Cultural Instability:

We seemed to have progressed too rapidly from traditionalism, to modernism, and then to postmodernism. This lack of unity within the cultural zeitgeist is leading to a breakdown in its structures. We have an unholy alliance between postmodernism and tribalism as the focus on anti-racism becomes a rallying cry to return to tribal structures as the fear of racism continually gets overemphasized by outrage driven media. On the right, we have an unholy alliance between traditionalism (theism) and statism (nationalism) as they feed on the fear of anti-religious and anti-American narratives.
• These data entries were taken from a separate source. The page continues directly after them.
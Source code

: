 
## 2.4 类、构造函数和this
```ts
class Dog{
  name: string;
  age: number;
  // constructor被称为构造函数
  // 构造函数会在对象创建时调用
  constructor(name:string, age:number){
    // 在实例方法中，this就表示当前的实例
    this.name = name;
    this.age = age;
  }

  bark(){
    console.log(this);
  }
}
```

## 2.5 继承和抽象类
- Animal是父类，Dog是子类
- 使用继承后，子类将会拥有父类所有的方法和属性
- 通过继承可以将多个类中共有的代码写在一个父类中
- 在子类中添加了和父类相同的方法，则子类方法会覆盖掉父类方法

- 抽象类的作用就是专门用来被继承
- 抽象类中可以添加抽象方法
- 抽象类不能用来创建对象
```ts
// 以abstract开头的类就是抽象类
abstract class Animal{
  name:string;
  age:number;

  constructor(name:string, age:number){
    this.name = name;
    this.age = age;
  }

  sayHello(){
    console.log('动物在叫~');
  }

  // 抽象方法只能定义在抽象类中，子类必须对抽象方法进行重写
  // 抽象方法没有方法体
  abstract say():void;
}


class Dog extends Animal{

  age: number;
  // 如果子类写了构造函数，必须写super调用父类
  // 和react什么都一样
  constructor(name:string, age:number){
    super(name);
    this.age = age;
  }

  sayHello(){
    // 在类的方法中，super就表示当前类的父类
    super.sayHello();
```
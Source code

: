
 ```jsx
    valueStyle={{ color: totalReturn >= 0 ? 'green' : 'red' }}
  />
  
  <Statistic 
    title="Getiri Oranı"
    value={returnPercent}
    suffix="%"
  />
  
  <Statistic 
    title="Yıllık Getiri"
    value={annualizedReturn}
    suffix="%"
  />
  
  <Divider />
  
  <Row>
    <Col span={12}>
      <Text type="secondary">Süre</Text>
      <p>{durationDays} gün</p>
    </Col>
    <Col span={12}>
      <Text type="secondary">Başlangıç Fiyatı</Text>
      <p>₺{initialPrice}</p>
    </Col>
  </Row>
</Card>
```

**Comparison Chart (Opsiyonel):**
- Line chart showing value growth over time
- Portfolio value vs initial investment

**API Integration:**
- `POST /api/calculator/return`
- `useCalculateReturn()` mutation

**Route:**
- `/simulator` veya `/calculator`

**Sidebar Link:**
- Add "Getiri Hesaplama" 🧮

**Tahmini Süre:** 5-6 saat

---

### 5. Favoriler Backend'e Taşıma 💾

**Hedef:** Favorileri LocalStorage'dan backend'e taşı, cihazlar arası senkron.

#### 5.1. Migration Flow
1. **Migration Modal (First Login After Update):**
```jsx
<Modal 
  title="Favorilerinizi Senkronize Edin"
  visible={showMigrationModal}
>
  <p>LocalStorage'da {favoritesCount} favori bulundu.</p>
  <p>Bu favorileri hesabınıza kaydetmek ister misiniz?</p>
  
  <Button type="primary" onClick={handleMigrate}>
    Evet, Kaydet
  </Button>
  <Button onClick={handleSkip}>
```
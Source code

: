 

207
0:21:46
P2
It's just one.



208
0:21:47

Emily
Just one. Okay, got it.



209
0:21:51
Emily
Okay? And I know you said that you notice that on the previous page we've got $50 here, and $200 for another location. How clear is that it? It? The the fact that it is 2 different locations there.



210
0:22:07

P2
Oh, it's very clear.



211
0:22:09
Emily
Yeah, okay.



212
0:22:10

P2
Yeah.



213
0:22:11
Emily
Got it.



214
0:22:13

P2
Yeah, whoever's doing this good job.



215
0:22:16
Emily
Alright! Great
Within the libertarian spectrum, we have an unholy alliance between tribalism, superstitious mysticism (conspiratorial thinking), and anarchic cavemen individualism as they use conspiracy theories to justify violence against the state.


Next Steps:

If we are going to safely transition into the integral stage of our cultural zeitgeist, we are going to need to do it in a way that assuages the needs of the different cultural tribes and rectifies the problems in our information ecosystem. Since the problems we are facing are so great, we need a powerful solution. I propose that we need a digital age religion to give us enough cultural momentum to reverse course on all of the dangerous trajectories we are taking.


Digital Age Religion:

We need a gathering of the minds to construct a school of philosophy. Instead of being an irrational religion, it will be a rational one. The best philosophy available to mankind will be the scripture. The best science of meditation will guide our prayers and rituals. Imagine every Sunday, instead of sending your children to a Church to learn about how humans are naturally so evil that God has to curse them with floods and disasters, you send them to a school of philosophy where they can learn more enlightened principles and get trained in how to detect logical fallacies? Many people complain that there is no money in philosophy. If philosophy has the tools to save our nation from itself, then we should be investing a percentage of our income in building up schools of philosophy. In short, we should be learning how to use the tools of religion for more enlightened purposes. Because perhaps those tools are the things we need to transcend.